Equalizing coverage for mental health and physical health would substantially reduce consumers' share of mental health costs

Equalizing health plan coverage of mental health services with that for physical health care is still being actively debated at both the national and State levels. Full mental health parity would substantially reduce consumers' share of mental health expenditures, with larger savings in outpatient care compared with inpatient care. However, the impact of parity on consumer incentives to use mental health services would vary greatly, depending on individual insurance plans, concludes a study by researchers at the Agency for Healthcare Research and Quality.

Samuel H. Zuvekas, Ph.D., Jessica S. Banthin, Ph.D., and Thomas M. Selden, Ph.D., used detailed information on health plan benefits for a nationally representative sample of the privately insured nonelderly population taken from the 1987 National Medical Expenditure Survey. They aged and reweighted the survey data to represent 1995 population and coverage characteristics. The researchers computed marginal out-of-pocket costs from the cost-sharing benefits described by booklets under current coverage and under parity for various mental health treatment expenditure levels using a microsimulation model.

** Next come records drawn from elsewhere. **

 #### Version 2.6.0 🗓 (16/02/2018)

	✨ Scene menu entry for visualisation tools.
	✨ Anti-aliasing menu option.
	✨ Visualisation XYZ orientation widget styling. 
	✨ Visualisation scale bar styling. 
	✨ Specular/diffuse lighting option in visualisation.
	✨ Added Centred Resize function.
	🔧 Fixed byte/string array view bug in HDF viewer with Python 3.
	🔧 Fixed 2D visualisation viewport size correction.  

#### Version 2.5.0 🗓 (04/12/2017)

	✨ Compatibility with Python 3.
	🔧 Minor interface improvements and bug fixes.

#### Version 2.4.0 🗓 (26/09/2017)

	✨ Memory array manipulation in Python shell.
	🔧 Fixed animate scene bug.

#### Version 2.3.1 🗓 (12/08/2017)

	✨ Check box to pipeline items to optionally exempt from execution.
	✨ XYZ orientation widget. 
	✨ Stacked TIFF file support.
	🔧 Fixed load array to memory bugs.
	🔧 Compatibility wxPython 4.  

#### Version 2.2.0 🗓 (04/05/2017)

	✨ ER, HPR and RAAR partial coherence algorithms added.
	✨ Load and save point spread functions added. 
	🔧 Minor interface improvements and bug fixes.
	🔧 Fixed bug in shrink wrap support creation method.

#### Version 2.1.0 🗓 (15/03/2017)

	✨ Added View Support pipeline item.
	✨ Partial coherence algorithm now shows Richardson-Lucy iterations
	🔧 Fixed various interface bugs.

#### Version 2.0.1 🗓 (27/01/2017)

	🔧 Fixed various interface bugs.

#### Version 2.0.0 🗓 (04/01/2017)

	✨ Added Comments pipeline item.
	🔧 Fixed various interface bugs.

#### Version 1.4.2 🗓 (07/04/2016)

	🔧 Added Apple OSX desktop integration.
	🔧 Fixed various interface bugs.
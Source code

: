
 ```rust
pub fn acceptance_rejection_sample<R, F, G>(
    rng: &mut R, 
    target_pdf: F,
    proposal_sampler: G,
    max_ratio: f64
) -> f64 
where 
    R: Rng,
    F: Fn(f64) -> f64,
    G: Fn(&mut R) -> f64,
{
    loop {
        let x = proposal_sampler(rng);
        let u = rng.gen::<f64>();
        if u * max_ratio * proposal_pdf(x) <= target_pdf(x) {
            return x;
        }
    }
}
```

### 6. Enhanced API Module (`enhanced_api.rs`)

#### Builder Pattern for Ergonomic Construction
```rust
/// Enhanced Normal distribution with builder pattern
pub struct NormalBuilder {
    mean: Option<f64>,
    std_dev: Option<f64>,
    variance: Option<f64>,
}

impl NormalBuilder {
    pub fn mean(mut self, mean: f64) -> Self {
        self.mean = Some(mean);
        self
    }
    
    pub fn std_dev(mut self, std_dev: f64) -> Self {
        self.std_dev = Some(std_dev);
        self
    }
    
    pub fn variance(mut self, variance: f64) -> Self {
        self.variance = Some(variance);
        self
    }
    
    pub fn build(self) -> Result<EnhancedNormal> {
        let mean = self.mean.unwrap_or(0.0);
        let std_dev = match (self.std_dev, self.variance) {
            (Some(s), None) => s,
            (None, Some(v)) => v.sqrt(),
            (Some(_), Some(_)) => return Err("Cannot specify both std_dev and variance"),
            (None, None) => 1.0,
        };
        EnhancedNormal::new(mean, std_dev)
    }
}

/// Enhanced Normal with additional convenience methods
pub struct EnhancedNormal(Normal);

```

Results showed that as of 1995, parity coverage would substantially reduce consumer out-of-pocket costs for mental health care, assuming no change in physical health coverage. For outpatient mental health services, mean marginal out-of-pocket costs would decline from between 40 and 50 percent to 20 percent or less for lower expenditure levels and from between 80 and 90 percent to less than 10 percent for higher expenditure levels. For inpatient care, the mean marginal out-of-pocket costs would decline by about 15 to 20 percent for lower expenditures and between 50 and 60 percent as expenditures rise to $50,000.

Lowering out-of-pocket costs is likely to substantially increase the demand for mental health treatment, especially outpatient treatment, where the savings are more dramatic. However, the researchers caution that parity in benefits does not necessarily mean equal access to treatment, given the supply-side constraints imposed under managed care.

See "How would mental health parity affect the marginal price of care?" by Drs. Zuvekas, Banthin, and Selden, in the February 2001 Health Services Research 35(6), pp. 1207-1227.

Reprints (AHRQ Publication No. 01-R042) are available from the AHRQ Publications Clearinghouse.